President Reuven Rivlin on Tuesday said it was “unconscionable” that Jewish Israelis should view the State of Israel as a democracy only with regard to its Jewish citizens, and urged the public to engage in “soul-searching.”
The president was responding to the results of a major poll by the Pew Research Center, published Tuesday, which showed that nearly half of Jewish Israelis agree that Arabs should be expelled or transferred from Israel, and a solid majority (79 percent) maintain that Jews in Israel should be given preferential treatment.
“The idea that the State of Israel could be democracy only for its Jewish citizens is unconscionable and we must find a way to address this,” he said, after researchers from the Washington-based think tank presented him with the findings.
The poll also found that a majority of Israeli Jews (76%) said they view a Jewish state as being compatible with democracy – but the opposite trend was found among Arab citizens, with 64% maintaining that Israel cannot be both a democracy and a Jewish state (63% of Muslims, 72% of Christians, and 58% of Druze said they feel this way).
“It pains me to see the gap that exists in the public’s consciousness — religious and secular — between the notion of Israel as a Jewish state and as a democratic state.

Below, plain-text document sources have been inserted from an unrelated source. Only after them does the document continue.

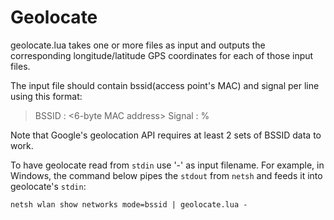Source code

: Geolocate
=========

geolocate.lua takes one or more files as input and
outputs the corresponding longitude/latitude GPS coordinates
for each of those input files.

The input file should contain bssid(access point's MAC) and 
signal per line using this format:

> BSSID <number> : <6-byte MAC address> Signal : <signal strength percent> %

Note that Google's geolocation API requires at least 2 sets of
BSSID data to work.

To have geolocate read from `stdin` use '-' as input filename.
For example, in Windows, the command below pipes the `stdout` from `netsh`
and feeds it into geolocate's `stdin`:

    netsh wlan show networks mode=bssid | geolocate.lua -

I believe that our democratic values are also born out of our Jewish faith, a ‘love for the stranger,’ and equality before the law – these are not foreign values, this is Judaism,” Rivlin said.
The president urged that the survey be “placed before the decision makers in Israel,” and said it “must serve as a wake-up call for Israeli society, to bring about some soul-searching and moral reflection.”
Joint (Arab) List MK Yousef Jabarin also slammed the results, saying it should make Israelis “lose sleep.”
“The transfer of civilians, for whatever reason, is a crime against humanity, and I’m disturbed to see that half of the Jewish respondents support such a move,” he said.
“I call on all the country’s leaders to come to their senses and change their discourse toward Arab citizens – from a discourse of incitement, hatred and division to a respectful dialogue that promotes coexistence between Jews and Arabs and refers to Arab citizens as citizens with equal rights and equal status.”
The poll, with 5,601 in-person interviews of Israeli adults, conducted between October 2014 and May 2015, found that Israeli Jews increasingly believed the West Bank settlements help, rather than hurt, Israel’s security – and most (61%) believe Israel was given by God to the Jewish people.
The survey makes no distinction between Palestinian Arabs of the West Bank and citizens of Israel in its question about whether Arabs should be expelled from Israel. And yet, 48% of Jewish Israelis said they were in favor, 46% were opposed, and 6% said they didn’t know.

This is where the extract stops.